Q: Is it hard to become a venture capitalist?
- First, there aren’t that many VC firms. There are probably only 150 firms with > $250m. These are the ones that can train you and provide entry-level positions:
- Second, most VC firms only have a few non-partner opportunities. So that’s maybe only a few hundreds jobs per year.
- Third, tiny / micro VC funds don’t pay that well. Yes, there are 100s and even 1000s of new “micro VC” funds of $2m-$20m in size. But there are only so many fees to go around at these tiny funds. Barely enough, often, to just pay the 1-2 core partners a base salary.
- Fourth, most of the “carry” (or profits from investments) is reserved for partners — and it can take 5–10 years to make partner.
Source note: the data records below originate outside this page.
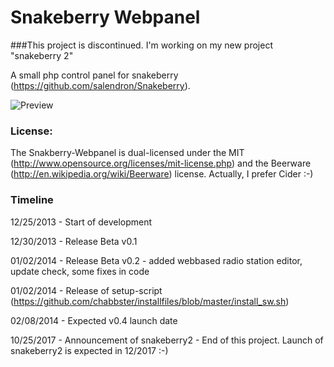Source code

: Snakeberry Webpanel
==============

###This project is discontinued. I'm working on my new project "snakeberry 2"


A small php control panel for snakeberry (https://github.com/salendron/Snakeberry).

![Preview](http://s14.directupload.net/images/131230/vphpws69.png "Preview")

### License:

The Snakberry-Webpanel is dual-licensed under the MIT (http://www.opensource.org/licenses/mit-license.php) and the Beerware (http://en.wikipedia.org/wiki/Beerware) license. Actually, I prefer Cider :-) 


### Timeline

12/25/2013 - Start of development

12/30/2013 - Release Beta v0.1

01/02/2014 - Release Beta v0.2 - added webbased radio station editor, update check, some fixes in code

01/02/2014 - Release of setup-script (https://github.com/chabbster/installfiles/blob/master/install_sw.sh)

02/08/2014 - Expected v0.4 launch date

10/25/2017 - Announcement of snakeberry2 - End of this project. Launch of snakeberry2 is expected in 12/2017 :-)
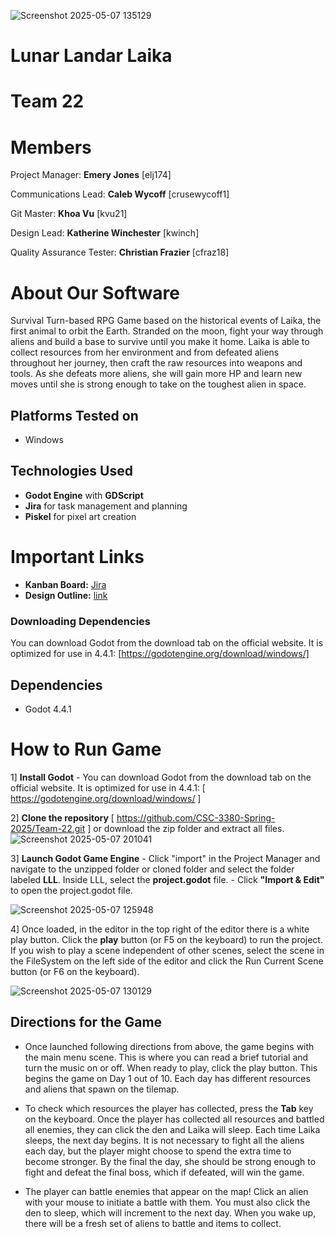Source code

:
![Screenshot 2025-05-07 135129](https://github.com/user-attachments/assets/c765aa37-abe1-40b8-8bcd-5829c38530f0)

# Lunar Landar Laika
# Team 22

# Members
Project Manager: **Emery Jones** [elj174]

Communications Lead: **Caleb Wycoff** [crusewycoff1]

Git Master: **Khoa Vu** [kvu21]

Design Lead: **Katherine Winchester** [kwinch]

Quality Assurance Tester: **Christian Frazier** [cfraz18]

# About Our Software

Survival Turn-based RPG Game based on the historical events of Laika, the first animal to orbit the Earth. Stranded on the moon, fight your way through aliens and build a base to survive until you make it home.
Laika is able to collect resources from her environment and from defeated aliens throughout her journey, then craft the raw resources into weapons and tools. As she defeats more aliens, she will gain more HP and learn new moves until she is strong enough to take on the toughest alien in space.

## Platforms Tested on
- Windows

## Technologies Used
- **Godot Engine** with **GDScript**
-  **Jira** for task management and planning
-  **Piskel** for pixel art creation

# Important Links
- **Kanban Board:** [Jira](https://3108team22.atlassian.net/jira/software/projects/LLL/boards/1?atlOrigin=eyJpIjoiYjFkYzc5NmEwNGNjNDkwMTk4OWQyNTNiOTc4MWJjNDgiLCJwIjoiaiJ9)
- **Design Outline:** [link](https://lsumail2-my.sharepoint.com/:w:/r/personal/kwinch3_lsu_edu/Documents/Spring%202025/CSC%203380/Design%20Outline.docx?d=wb067e339ce00470aa6096ef1205f7dcb&csf=1&web=1&e=XQcuNl)

### Downloading Dependencies
You can download Godot from the download tab on the official website. It is optimized for use in 4.4.1: [https://godotengine.org/download/windows/]

## Dependencies
- Godot 4.4.1

# How to Run Game
1] **Install Godot**
	- You can download Godot from the download tab on the official website. 
 It is optimized for use in 4.4.1: [ https://godotengine.org/download/windows/ ] 

2] **Clone the repository** [ https://github.com/CSC-3380-Spring-2025/Team-22.git ] or download the zip folder and extract all files.
![Screenshot 2025-05-07 201041](https://github.com/user-attachments/assets/37f19008-5aeb-4ee9-8e9f-cfa200d364f4)


3] **Launch Godot Game Engine**
	- Click "import" in the Project Manager and navigate to the unzipped folder or cloned folder and select the folder labeled **LLL**. Inside LLL, select the **project.godot** file. 
  	- Click **"Import & Edit"** to open the project.godot file.
   
![Screenshot 2025-05-07 125948](https://github.com/user-attachments/assets/73adf2c2-f280-4821-952f-79c8c9803874)



4] Once loaded, in the editor in the top right of the editor there is a white play button. Click the **play** button (or F5 on the keyboard) to run the project. If you wish to play a scene independent of other scenes, select the scene in the FileSystem on the left side of the editor and click the Run Current Scene button (or F6 on the keyboard).


![Screenshot 2025-05-07 130129](https://github.com/user-attachments/assets/ff034434-0f3c-4d39-b310-05abc03ae4bd)


## Directions for the Game
- Once launched following directions from above, the game begins with the main menu scene. This is where you can read a brief tutorial and turn the music on or off. When ready to play, click the play button. This begins the game on Day 1 out of 10. Each day has different resources and aliens that spawn on the tilemap.
  
- To check which resources the player has collected, press the **Tab** key on the keyboard. Once the player has collected all resources and battled all enemies, they can click the den and Laika will sleep. Each time Laika sleeps, the next day begins. It is not necessary to fight all the aliens each day, but the player might choose to spend the extra time to become stronger. By the final the day, she should be strong enough to fight and defeat the final boss, which if defeated, will win the game.

- The player can battle enemies that appear on the map! Click an alien with your mouse to initiate a battle with them. You must also click the den to sleep, which will increment to the next day. When you wake up, there will be a fresh set of aliens to battle and items to collect. 



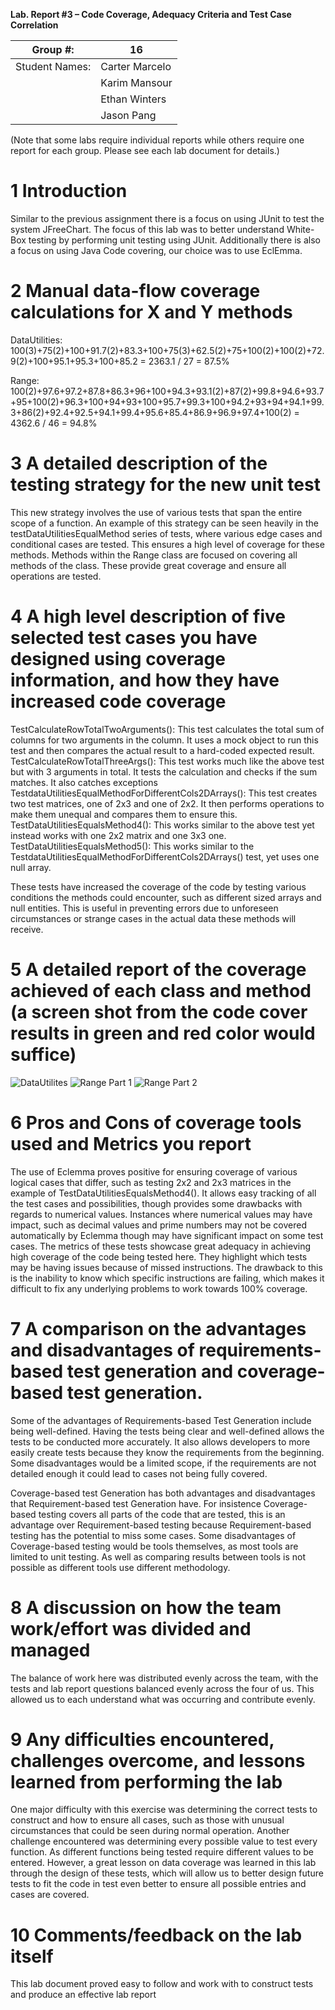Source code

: **Lab. Report #3 – Code Coverage, Adequacy Criteria and Test Case Correlation**

| Group \#:      | 16    |
| -------------- | --- |
| Student Names: | Carter Marcelo    |
|                | Karim Mansour    |
|                | Ethan Winters    |
|                | Jason Pang    |

(Note that some labs require individual reports while others require one report
for each group. Please see each lab document for details.)

# 1 Introduction

Similar to the previous assignment there is a focus on using JUnit to test the system JFreeChart. The focus of this lab was to better understand White-Box testing by performing unit testing using JUnit. Additionally there is also a focus on using Java Code covering, our choice was to use EclEmma. 

# 2 Manual data-flow coverage calculations for X and Y methods

DataUtilities: 100(3)+75(2)+100+91.7(2)+83.3+100+75(3)+62.5(2)+75+100(2)+100(2)+72.9(2)+100+95.1+95.3+100+85.2 = 2363.1 / 27 = 87.5% 

Range: 100(2)+97.6+97.2+87.8+86.3+96+100+94.3+93.1(2)+87(2)+99.8+94.6+93.7+95+100(2)+96.3+100+94+93+100+95.7+99.3+100+94.2+93+94+94.1+99.3+86(2)+92.4+92.5+94.1+99.4+95.6+85.4+86.9+96.9+97.4+100(2) = 4362.6 / 46 = 94.8%

# 3 A detailed description of the testing strategy for the new unit test

This new strategy involves the use of various tests that span the entire scope of a function. An example of this strategy can be seen heavily in the testDataUtilitiesEqualMethod series of tests, where various edge cases and conditional cases are tested. This ensures a high level of coverage for these methods. Methods within the Range class are focused on covering all methods of the class. These provide great coverage and ensure all operations are tested. 

# 4 A high level description of five selected test cases you have designed using coverage information, and how they have increased code coverage

TestCalculateRowTotalTwoArguments(): This test calculates the total sum of columns for two arguments in the column. It uses a mock object to run this test and then compares the actual result to a hard-coded expected result. 
TestCalculateRowTotalThreeArgs(): This test works much like the above test but with 3 arguments in total. It tests the calculation and checks if the sum matches. It also catches exceptions 
TestdataUtilitiesEqualMethodForDifferentCols2DArrays(): This test creates two test matrices, one of 2x3 and one of 2x2. It then performs operations to make them unequal and compares them to ensure this. 
TestDataUtilitiesEqualsMethod4(): This works similar to the above test yet instead works with one 2x2 matrix and one 3x3 one. 
TestDataUtilitiesEqualsMethod5(): This works similar to the TestdataUtilitiesEqualMethodForDifferentCols2DArrays() test, yet uses one null array. 

These tests have increased the coverage of the code by testing various conditions the methods could encounter, such as different sized arrays and null entities. This is useful in preventing errors due to unforeseen circumstances or strange cases in the actual data these methods will receive. 

# 5 A detailed report of the coverage achieved of each class and method (a screen shot from the code cover results in green and red color would suffice)

![DataUtilites](./images/first.png)
![Range Part 1](./images/second.png)
![Range Part 2](./images/third.png)

# 6 Pros and Cons of coverage tools used and Metrics you report

The use of Eclemma proves positive for ensuring coverage of various logical cases that differ, such as testing 2x2 and 2x3 matrices in the example of TestDataUtilitiesEqualsMethod4(). It allows easy tracking of all the test cases and possibilities, though provides some drawbacks with regards to numerical values. Instances where numerical values may have impact, such as decimal values and prime numbers may not be covered automatically by Eclemma though may have significant impact on some test cases. The metrics of these tests showcase great adequacy in achieving high coverage of the code being tested here. They highlight which tests may be having issues because of missed instructions. The drawback to this is the inability to know which specific instructions are failing, which makes it difficult to fix any underlying problems to work towards 100% coverage. 

# 7 A comparison on the advantages and disadvantages of requirements-based test generation and coverage-based test generation.

Some of the advantages of Requirements-based Test Generation include being well-defined. Having the tests being clear and well-defined allows the tests to be conducted more accurately. It also allows developers to more easily create tests because they know the requirements from the beginning. Some disadvantages would be a limited scope, if the requirements are not detailed enough it could lead to cases not being fully covered. 

Coverage-based test Generation has both advantages and disadvantages that Requirement-based test Generation have. For insistence Coverage-based testing covers all parts of the code that are tested, this is an advantage over Requirement-based testing because Requirement-based testing has the potential to miss some cases. Some disadvantages of Coverage-based testing would be tools themselves, as most tools are limited to unit testing. As well as comparing results between tools is not possible as different tools use different methodology. 

# 8 A discussion on how the team work/effort was divided and managed

The balance of work here was distributed evenly across the team, with the tests and lab report questions balanced evenly across the four of us. This allowed us to each understand what was occurring and contribute evenly. 

# 9 Any difficulties encountered, challenges overcome, and lessons learned from performing the lab

One major difficulty with this exercise was determining the correct tests to construct and how to ensure all cases, such as those with unusual circumstances that could be seen during normal operation. Another challenge encountered was determining every possible value to test every function. As different functions being tested require different values to be entered. However, a great lesson on data coverage was learned in this lab through the design of these tests, which will allow us to better design future tests to fit the code in test even better to ensure all possible entries and cases are covered. 

# 10 Comments/feedback on the lab itself

This lab document proved easy to follow and work with to construct tests and produce an effective lab report
</pre></body></html>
That’s not the end of the world, but it takes time.
- Fifth, very few non-partners get “promoted” to general partner. Most firms have enough partners already, absent generational change. It’s not a growth business. Many firms might hire a few associates every year or two — but only add a partner once every 5–10 years. Or maybe not ever.
- Sixth, it’s a hits-driven business and you have to deliver. You have to hunt, find, convince, win and close unicorns-to-be. Can you do that? If not, you won’t make it. Most VC funds underperform, and the main reason is partners that can’t source and close a unicorn … every single year. Every year.
So there are probably only a few thousand entry-level positions, probably less, and only a portion of those slots are open each year. Not that many. And maybe 5% of non-partner VCs make it to general partner, one way or another. Perhaps less.
Will it be you? How badly do you want it?